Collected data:

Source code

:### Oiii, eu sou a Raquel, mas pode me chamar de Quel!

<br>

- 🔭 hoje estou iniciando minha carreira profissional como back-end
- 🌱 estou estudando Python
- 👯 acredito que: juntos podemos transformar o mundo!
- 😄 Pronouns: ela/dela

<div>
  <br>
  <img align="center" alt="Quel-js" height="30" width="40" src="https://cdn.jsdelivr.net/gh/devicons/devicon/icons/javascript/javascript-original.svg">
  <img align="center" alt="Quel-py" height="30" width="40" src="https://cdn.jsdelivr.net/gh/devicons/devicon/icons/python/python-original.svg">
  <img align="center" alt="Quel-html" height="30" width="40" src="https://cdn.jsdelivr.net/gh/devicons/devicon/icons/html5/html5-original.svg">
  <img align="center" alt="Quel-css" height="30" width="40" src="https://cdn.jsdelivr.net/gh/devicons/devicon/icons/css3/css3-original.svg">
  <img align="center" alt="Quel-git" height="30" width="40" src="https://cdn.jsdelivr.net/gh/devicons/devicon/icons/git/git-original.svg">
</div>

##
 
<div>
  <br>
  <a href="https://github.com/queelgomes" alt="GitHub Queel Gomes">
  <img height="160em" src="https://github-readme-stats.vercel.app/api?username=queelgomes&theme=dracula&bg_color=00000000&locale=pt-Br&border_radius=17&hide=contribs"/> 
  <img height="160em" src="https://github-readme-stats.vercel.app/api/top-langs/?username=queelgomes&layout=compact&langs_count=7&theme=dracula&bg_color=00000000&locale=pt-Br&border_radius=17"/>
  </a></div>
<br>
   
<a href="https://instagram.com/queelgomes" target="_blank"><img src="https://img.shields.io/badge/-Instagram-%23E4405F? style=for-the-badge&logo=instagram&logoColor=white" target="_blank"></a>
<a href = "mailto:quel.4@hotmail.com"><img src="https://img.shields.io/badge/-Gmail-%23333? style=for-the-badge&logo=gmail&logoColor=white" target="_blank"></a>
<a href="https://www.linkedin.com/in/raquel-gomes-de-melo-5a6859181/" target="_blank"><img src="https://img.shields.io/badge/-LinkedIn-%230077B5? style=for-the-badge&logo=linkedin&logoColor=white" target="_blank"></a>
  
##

Your assignment: What lines in the entries above include the string "center"? Return each one.

Task answer:
  <img align="center" alt="Quel-js" height="30" width="40" src="https://cdn.jsdelivr.net/gh/devicons/devicon/icons/javascript/javascript-original.svg">
  <img align="center" alt="Quel-py" height="30" width="40" src="https://cdn.jsdelivr.net/gh/devicons/devicon/icons/python/python-original.svg">
  <img align="center" alt="Quel-html" height="30" width="40" src="https://cdn.jsdelivr.net/gh/devicons/devicon/icons/html5/html5-original.svg">
  <img align="center" alt="Quel-css" height="30" width="40" src="https://cdn.jsdelivr.net/gh/devicons/devicon/icons/css3/css3-original.svg">
  <img align="center" alt="Quel-git" height="30" width="40" src="https://cdn.jsdelivr.net/gh/devicons/devicon/icons/git/git-original.svg">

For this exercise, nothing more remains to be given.